◆ **Entries provided**
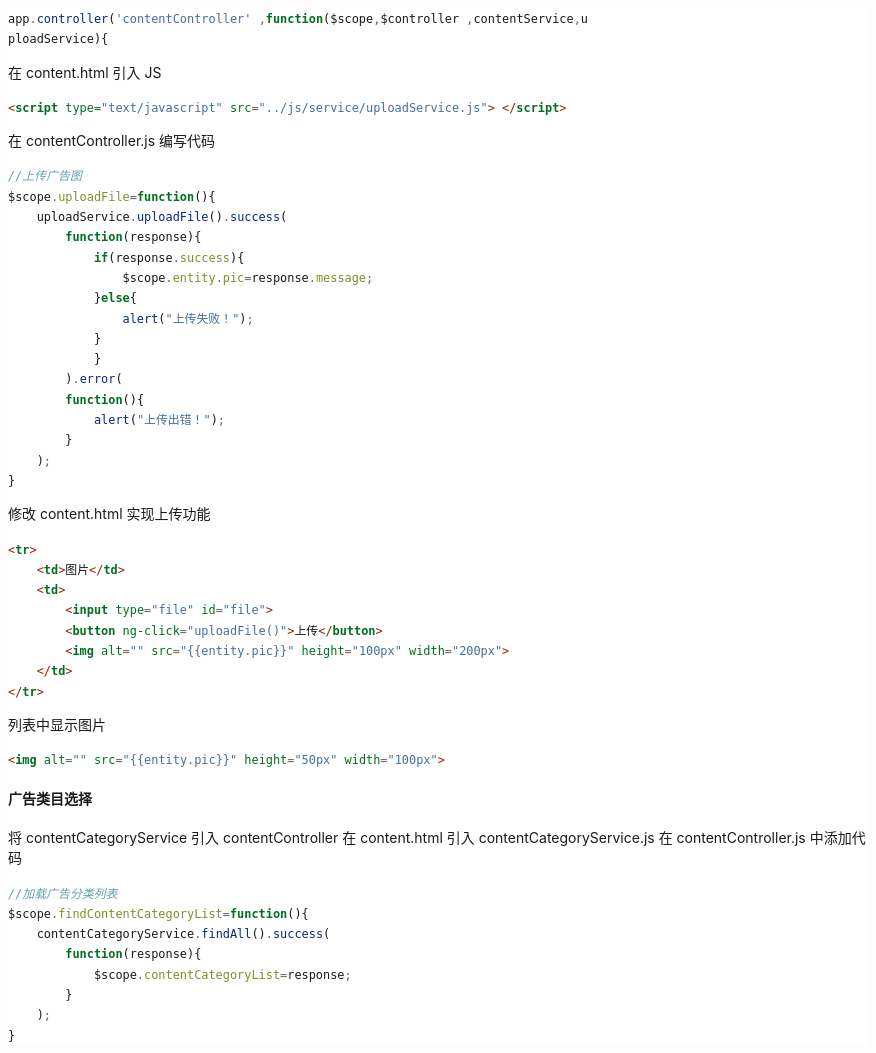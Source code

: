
 ```js
app.controller('contentController' ,function($scope,$controller ,contentService,u
ploadService){ 
```

在 content.html 引入 JS

```html
<script type="text/javascript" src="../js/service/uploadService.js"> </script>
```

在 contentController.js 编写代码

```js
//上传广告图
$scope.uploadFile=function(){
    uploadService.uploadFile().success(
        function(response){
            if(response.success){
            	$scope.entity.pic=response.message; 
            }else{
            	alert("上传失败！");
            }
            }
        ).error(
        function(){
        	alert("上传出错！");
        }
    );
}
```

修改 content.html 实现上传功能

```html
<tr>
    <td>图片</td>
    <td>
        <input type="file" id="file">
        <button ng-click="uploadFile()">上传</button>
        <img alt="" src="{{entity.pic}}" height="100px" width="200px">
    </td>
</tr>
```

列表中显示图片

```html
<img alt="" src="{{entity.pic}}" height="50px" width="100px">
```

####  广告类目选择

将 contentCategoryService 引入 contentController
在 content.html 引入 contentCategoryService.js
在 contentController.js 中添加代码

```js
//加载广告分类列表
$scope.findContentCategoryList=function(){
    contentCategoryService.findAll().success(
        function(response){
        	$scope.contentCategoryList=response;
        }
    );
}
```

◆ **Work instruction**
In the material above, each line with the word "entity" should be copied.

◆ **Answer section**
            	$scope.entity.pic=response.message; 
        <img alt="" src="{{entity.pic}}" height="100px" width="200px">
<img alt="" src="{{entity.pic}}" height="50px" width="100px">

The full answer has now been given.